◆ **Exercise objective**
Report the number of lines in the data where the word "https" appears, and add no other text.

◆ **The data**
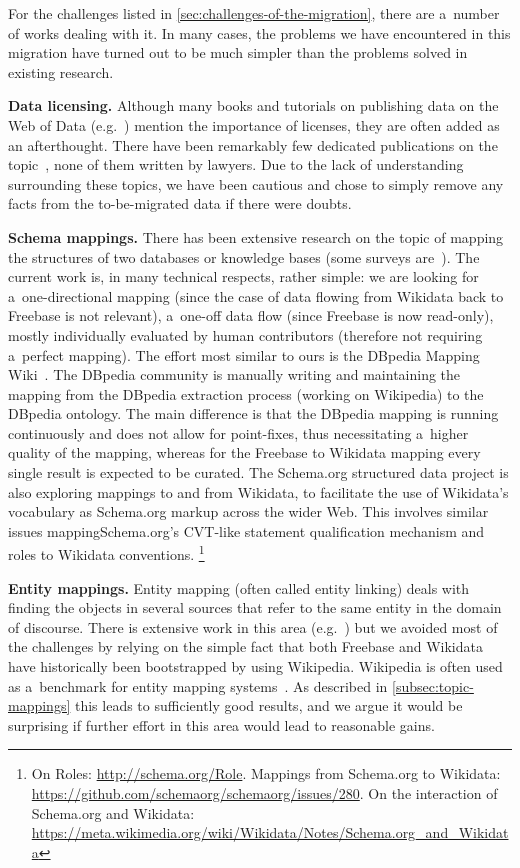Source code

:\documentclass{sig-alternate-2013}
\begin{document}
For the challenges listed in \autoref{sec:challenges-of-the-migration},
there are a~number of works dealing with it. In many cases, the problems we have encountered in
this migration have turned out to be much simpler than the problems solved in existing research.

\textbf{Data licensing.}
Although many books and tutorials on publishing data on the Web of Data
(e.g.~\cite{linkeddatabook,linkeddatabestpractises}) mention the importance of licenses,
they are often added as an afterthought.
There have been remarkably few dedicated publications on the
topic~\cite{licenses,licensius}, none of them written by lawyers.
Due to the lack of understanding surrounding these topics, we have been
cautious and chose to simply remove any facts from the to-be-migrated data
if there were doubts.

\textbf{Schema mappings.}
There has been extensive research on the topic of mapping the structures
of two databases or knowledge bases
(some surveys are~\cite{mappingsurvey3,mappingsurvey2,mappingsurvey1}).
The current work is, in many technical respects, rather simple:
we are looking for a~one-directional mapping (since the case of data
flowing from Wikidata back to Freebase is not relevant),
a~one-off data flow (since Freebase is now read-only),
mostly individually evaluated by human contributors
(therefore not requiring a~perfect mapping).
The effort most similar to ours is the DBpedia Mapping Wiki~\cite{lehmann2014dbpedia}.
The DBpedia community is manually writing and maintaining the mapping from
the DBpedia extraction process (working on Wikipedia) to the DBpedia ontology.
The main difference is that the DBpedia mapping is running continuously
and does not allow for point-fixes, thus necessitating a~higher quality of the mapping,
whereas for the Freebase to Wikidata mapping every single result is expected to be curated.
The Schema.org structured data project is also exploring mappings to and from Wikidata,
to facilitate the use of Wikidata's vocabulary as Schema.org markup across the wider Web.
This involves similar issues mapping\linebreak Schema.org's CVT-like statement qualification mechanism and roles
to Wikidata conventions.%
\footnote{On Roles: \url{http://schema.org/Role}. Mappings from Schema.org to Wikidata:
\url{https://github.com/schemaorg/schemaorg/issues/280}. On the interaction of Schema.org
and Wikidata: \url{https://meta.wikimedia.org/wiki/Wikidata/Notes/Schema.org_and_Wikidata}}

\textbf{Entity mappings.}
Entity mapping (often called entity linking) deals with finding the objects
in several sources that refer to the same entity in the domain of discourse.
There is extensive work in this area (e.g.~\cite{entitylinkingsurvey1,entitylinkingsurvey2})
but we avoided most of the challenges by relying on the simple fact that
both Freebase and Wikidata have historically been bootstrapped by using Wikipedia.
Wikipedia is often used as a~benchmark for entity mapping systems~\cite{entitylinkingwikipedia}.
As described in \autoref{subsec:topic-mappings} this leads to sufficiently good results,
and we argue it would be surprising if further effort in this area would lead to reasonable gains.
\end{document}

◆ **Task solution**
2